When to Choose the H100 SXM5
Opt for the H100 SXM5 in professional AI training, large-scale inference, or scientific simulations requiring 80 to 94 GB HBM3 VRAM and 3350 GB/s bandwidth to process models beyond the GTX 1080's capacity. NVLink support enables multi-GPU scaling at $3.54 per hour average, justifying the cost for high-throughput datacenter deployments.
Use Cases
The H100 SXM5's 1979 TFLOPS FP16 and 80 to 94 GB HBM3 VRAM support large-scale training with big batch sizes, unlike the GTX 1080's limited 8.9 TFLOPS and 8 to 11 GB GDDR5X.
High FP16 at 1979 TFLOPS and 3350 GB/s bandwidth on the H100 SXM5 enable low-latency serving of massive models; the GTX 1080's 8.9 TFLOPS cannot compete.
Fine-tuning demands high VRAM and bandwidth: H100 SXM5 offers 80 to 94 GB and 3350 GB/s versus GTX 1080's 8 to 11 GB and 320 GB/s.
GTX 1080 handles basic Stable Diffusion at 8.9 TFLOPS FP16 for small images; H100 SXM5 excels for high-resolution or batched generation with 1979 TFLOPS.
H100 SXM5's 67 TFLOPS FP32 and NVLink interconnect scale complex simulations; GTX 1080's 8.9 TFLOPS limits it to modest tasks.
Frequently Asked Questions
What is the performance difference between GTX 1080 and H100 SXM5?▾
The H100 SXM5 delivers 1979 TFLOPS FP16 versus the GTX 1080's 8.9 TFLOPS, a 222-fold increase. FP32 is 67 TFLOPS on H100 SXM5 compared to 8.9 TFLOPS on GTX 1080.
How much VRAM do GTX 1080 and H100 SXM5 have?▾
GTX 1080 provides 8 to 11 GB GDDR5X. H100 SXM5 offers 80 to 94 GB HBM3, enabling much larger models.

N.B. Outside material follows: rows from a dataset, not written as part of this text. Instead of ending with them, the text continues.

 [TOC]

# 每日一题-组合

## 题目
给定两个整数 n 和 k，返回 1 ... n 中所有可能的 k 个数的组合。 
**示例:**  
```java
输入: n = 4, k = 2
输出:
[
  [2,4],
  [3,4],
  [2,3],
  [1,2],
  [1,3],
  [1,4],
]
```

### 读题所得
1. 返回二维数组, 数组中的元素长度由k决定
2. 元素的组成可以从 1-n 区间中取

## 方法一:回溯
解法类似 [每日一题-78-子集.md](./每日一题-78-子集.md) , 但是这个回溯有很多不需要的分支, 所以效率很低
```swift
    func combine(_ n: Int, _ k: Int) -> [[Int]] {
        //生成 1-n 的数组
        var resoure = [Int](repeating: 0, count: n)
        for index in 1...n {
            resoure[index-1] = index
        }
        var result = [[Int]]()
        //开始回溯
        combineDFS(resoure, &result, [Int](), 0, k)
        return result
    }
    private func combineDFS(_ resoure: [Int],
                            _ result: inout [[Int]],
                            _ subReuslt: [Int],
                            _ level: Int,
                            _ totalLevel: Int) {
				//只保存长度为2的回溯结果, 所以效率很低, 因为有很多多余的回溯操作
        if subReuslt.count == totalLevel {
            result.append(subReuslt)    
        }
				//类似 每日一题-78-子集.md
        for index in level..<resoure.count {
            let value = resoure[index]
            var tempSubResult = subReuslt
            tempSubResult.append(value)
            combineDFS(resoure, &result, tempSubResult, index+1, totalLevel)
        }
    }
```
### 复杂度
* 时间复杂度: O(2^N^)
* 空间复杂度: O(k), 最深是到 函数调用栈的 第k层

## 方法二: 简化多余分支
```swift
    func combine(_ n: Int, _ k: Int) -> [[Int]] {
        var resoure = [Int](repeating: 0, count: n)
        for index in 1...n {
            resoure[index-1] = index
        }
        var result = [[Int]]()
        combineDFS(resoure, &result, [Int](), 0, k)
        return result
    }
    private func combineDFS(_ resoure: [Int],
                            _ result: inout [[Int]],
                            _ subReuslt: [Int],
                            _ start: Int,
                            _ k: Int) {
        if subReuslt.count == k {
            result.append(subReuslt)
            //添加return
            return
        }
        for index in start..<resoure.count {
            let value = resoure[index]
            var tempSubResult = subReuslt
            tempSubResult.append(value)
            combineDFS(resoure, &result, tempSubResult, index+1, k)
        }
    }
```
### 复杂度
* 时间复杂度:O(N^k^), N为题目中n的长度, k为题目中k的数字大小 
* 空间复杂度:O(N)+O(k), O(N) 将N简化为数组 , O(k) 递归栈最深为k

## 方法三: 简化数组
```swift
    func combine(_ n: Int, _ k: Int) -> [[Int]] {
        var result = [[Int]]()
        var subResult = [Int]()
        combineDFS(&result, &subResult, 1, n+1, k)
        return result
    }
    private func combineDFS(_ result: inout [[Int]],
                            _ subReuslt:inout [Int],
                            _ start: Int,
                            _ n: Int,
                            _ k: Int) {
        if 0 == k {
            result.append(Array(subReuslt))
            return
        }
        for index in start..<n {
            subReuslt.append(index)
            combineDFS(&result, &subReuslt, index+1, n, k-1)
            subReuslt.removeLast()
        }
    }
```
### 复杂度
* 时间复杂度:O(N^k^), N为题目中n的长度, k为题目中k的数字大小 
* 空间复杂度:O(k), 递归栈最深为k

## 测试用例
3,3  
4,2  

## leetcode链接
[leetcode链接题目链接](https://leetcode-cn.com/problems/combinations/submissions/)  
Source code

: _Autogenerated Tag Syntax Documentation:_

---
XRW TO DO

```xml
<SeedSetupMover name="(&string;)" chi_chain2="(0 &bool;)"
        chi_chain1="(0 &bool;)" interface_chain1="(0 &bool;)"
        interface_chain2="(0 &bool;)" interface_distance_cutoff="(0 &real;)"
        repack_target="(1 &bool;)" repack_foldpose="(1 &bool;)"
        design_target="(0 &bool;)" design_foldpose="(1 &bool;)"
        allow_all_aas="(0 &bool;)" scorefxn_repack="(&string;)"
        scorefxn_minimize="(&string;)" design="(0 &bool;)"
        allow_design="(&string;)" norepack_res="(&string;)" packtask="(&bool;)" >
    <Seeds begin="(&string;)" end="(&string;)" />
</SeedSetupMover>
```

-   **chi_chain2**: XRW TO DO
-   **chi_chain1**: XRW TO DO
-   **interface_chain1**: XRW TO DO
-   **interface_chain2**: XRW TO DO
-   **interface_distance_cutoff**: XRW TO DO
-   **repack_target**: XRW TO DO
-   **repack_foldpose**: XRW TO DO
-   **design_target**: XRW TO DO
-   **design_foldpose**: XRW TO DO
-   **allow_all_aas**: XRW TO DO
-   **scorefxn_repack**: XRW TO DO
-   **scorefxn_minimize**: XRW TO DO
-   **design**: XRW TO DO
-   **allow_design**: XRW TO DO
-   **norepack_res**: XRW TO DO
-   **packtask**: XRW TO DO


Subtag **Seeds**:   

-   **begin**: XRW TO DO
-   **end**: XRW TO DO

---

What are the cloud rental prices for these GPUs?▾
GTX 1080 averages $0.30 per hour across 1 offer. H100 SXM5 starts at $0.80 per hour, averaging $3.54 per hour across 32 offers.

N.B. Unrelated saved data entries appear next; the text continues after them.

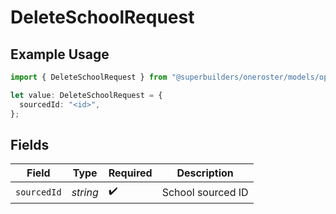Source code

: # DeleteSchoolRequest

## Example Usage

```typescript
import { DeleteSchoolRequest } from "@superbuilders/oneroster/models/operations";

let value: DeleteSchoolRequest = {
  sourcedId: "<id>",
};
```

## Fields

| Field              | Type               | Required           | Description        |
| ------------------ | ------------------ | ------------------ | ------------------ |
| `sourcedId`        | *string*           | :heavy_check_mark: | School sourced ID  |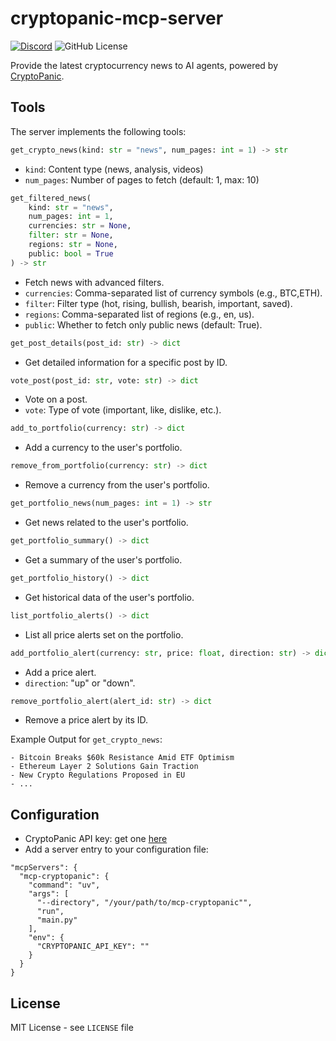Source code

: # cryptopanic-mcp-server

[![Discord](https://img.shields.io/discord/1353556181251133481?cacheSeconds=3600)](https://discord.gg/aRnuu2eJ)
![GitHub License](https://img.shields.io/github/license/kukapay/blockbeats-mcp)

Provide the latest cryptocurrency news to AI agents, powered by [CryptoPanic](https://cryptopanic.com/).

## Tools

The server implements the following tools:

```python
get_crypto_news(kind: str = "news", num_pages: int = 1) -> str
```
- `kind`: Content type (news, analysis, videos)
- `num_pages`: Number of pages to fetch (default: 1, max: 10)

```python
get_filtered_news(
    kind: str = "news",
    num_pages: int = 1,
    currencies: str = None,
    filter: str = None,
    regions: str = None,
    public: bool = True
) -> str
```
- Fetch news with advanced filters.
- `currencies`: Comma-separated list of currency symbols (e.g., BTC,ETH).
- `filter`: Filter type (hot, rising, bullish, bearish, important, saved).
- `regions`: Comma-separated list of regions (e.g., en, us).
- `public`: Whether to fetch only public news (default: True).

```python
get_post_details(post_id: str) -> dict
```
- Get detailed information for a specific post by ID.

```python
vote_post(post_id: str, vote: str) -> dict
```
- Vote on a post.
- `vote`: Type of vote (important, like, dislike, etc.).

```python
add_to_portfolio(currency: str) -> dict
```
- Add a currency to the user's portfolio.

```python
remove_from_portfolio(currency: str) -> dict
```
- Remove a currency from the user's portfolio.

```python
get_portfolio_news(num_pages: int = 1) -> str
```
- Get news related to the user's portfolio.

```python
get_portfolio_summary() -> dict
```
- Get a summary of the user's portfolio.

```python
get_portfolio_history() -> dict
```
- Get historical data of the user's portfolio.

```python
list_portfolio_alerts() -> dict
```
- List all price alerts set on the portfolio.

```python
add_portfolio_alert(currency: str, price: float, direction: str) -> dict
```
- Add a price alert.
- `direction`: "up" or "down".

```python
remove_portfolio_alert(alert_id: str) -> dict
```
- Remove a price alert by its ID.

Example Output for `get_crypto_news`:

```
- Bitcoin Breaks $60k Resistance Amid ETF Optimism
- Ethereum Layer 2 Solutions Gain Traction
- New Crypto Regulations Proposed in EU
- ...
```

## Configuration

- CryptoPanic API key: get one [here](https://cryptopanic.com/developers/api/)
- Add a server entry to your configuration file:

```
"mcpServers": { 
  "mcp-cryptopanic": { 
    "command": "uv", 
    "args": [ 
      "--directory", "/your/path/to/mcp-cryptopanic"", 
      "run", 
      "main.py" 
    ], 
    "env": { 
      "CRYPTOPANIC_API_KEY": "" 
    } 
  } 
}
```

## License

MIT License - see `LICENSE` file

Is GTX 1080 suitable for AI training?▾
GTX 1080's 8.9 TFLOPS FP16 and 8 to 11 GB VRAM limit it to small models. H100 SXM5 with 1979 TFLOPS and 80 to 94 GB is far superior for training.
What is the memory bandwidth comparison?▾
GTX 1080 has 320 GB/s. H100 SXM5 achieves 3350 GB/s, over 10 times higher for better batch processing.
Which has higher power consumption?▾
H100 SXM5 TDP is 700W for datacenter use. GTX 1080 is 180W, more efficient for consumer tasks.
Which is cheaper to rent, the GTX 1080 or the H100?▾
Cloud rental prices for both the GTX 1080 and H100 vary by provider, configuration, and availability. This page shows live pricing from 25+ providers updated every 60 seconds. Scroll to the Live Cloud Pricing section to compare current rates.
How much VRAM does the GTX 1080 have compared to the H100?▾
The GTX 1080 has 8 to 11 GB of GDDR5X memory. The H100 has 80 to 94 GB of HBM3 memory.
Can I find GTX 1080 and H100 GPUs available to rent right now?▾
Yes. This page shows real-time availability across 25+ cloud GPU providers. The Live Cloud Pricing section displays only in-stock offers with current pricing.
What is the main difference between the GTX 1080 and the H100?▾
The GTX 1080 uses the Pascal architecture (2016) while the H100 uses Hopper (2022). The H100 delivers 222.4x the FP16 throughput and 10.5x the memory bandwidth of the GTX 1080.